### How to complete this task
Copy each line from the entries that the word "string" appears in.

### Dataset entries
+--
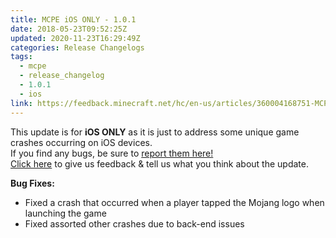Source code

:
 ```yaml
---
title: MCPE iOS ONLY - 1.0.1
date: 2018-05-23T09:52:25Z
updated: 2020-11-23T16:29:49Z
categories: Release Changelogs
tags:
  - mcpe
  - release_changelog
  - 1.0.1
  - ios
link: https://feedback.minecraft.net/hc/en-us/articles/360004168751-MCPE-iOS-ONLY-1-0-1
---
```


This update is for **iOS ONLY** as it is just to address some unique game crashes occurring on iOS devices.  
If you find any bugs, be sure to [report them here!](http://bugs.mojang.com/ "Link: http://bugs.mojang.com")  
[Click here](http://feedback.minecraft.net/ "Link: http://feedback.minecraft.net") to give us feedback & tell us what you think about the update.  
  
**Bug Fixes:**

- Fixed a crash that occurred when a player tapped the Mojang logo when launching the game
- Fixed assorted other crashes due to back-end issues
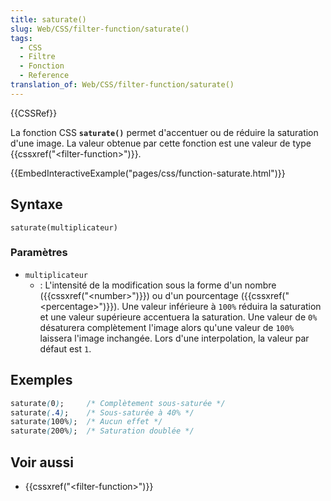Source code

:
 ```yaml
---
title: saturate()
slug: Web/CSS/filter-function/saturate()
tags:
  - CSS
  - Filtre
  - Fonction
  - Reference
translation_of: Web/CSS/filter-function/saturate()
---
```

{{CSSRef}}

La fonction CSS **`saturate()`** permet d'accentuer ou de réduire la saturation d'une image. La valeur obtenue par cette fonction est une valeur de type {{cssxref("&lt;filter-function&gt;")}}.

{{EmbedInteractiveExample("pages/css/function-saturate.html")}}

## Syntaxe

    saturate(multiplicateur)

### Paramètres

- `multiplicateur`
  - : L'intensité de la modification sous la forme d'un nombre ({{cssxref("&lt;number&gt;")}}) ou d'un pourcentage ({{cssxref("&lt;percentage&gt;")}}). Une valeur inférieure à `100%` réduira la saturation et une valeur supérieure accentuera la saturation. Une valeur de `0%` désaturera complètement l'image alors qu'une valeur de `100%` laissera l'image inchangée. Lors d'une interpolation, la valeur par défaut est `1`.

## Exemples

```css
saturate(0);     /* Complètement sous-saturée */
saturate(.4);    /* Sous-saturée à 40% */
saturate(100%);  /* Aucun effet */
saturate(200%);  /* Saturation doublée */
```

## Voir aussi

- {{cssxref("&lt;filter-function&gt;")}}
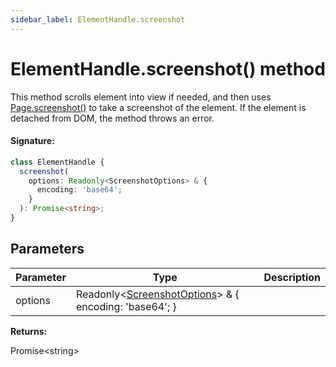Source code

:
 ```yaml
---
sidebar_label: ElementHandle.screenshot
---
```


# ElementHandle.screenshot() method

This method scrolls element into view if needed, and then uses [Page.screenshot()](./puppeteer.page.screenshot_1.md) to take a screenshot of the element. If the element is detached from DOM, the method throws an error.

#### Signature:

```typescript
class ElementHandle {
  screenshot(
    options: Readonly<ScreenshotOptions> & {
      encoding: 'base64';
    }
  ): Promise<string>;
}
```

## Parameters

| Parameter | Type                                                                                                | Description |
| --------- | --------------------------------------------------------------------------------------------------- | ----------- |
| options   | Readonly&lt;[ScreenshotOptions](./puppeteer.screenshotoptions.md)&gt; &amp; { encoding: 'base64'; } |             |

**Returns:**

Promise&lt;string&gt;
+--
### Written reply
  ): Promise<string>;
Promise&lt;string&gt;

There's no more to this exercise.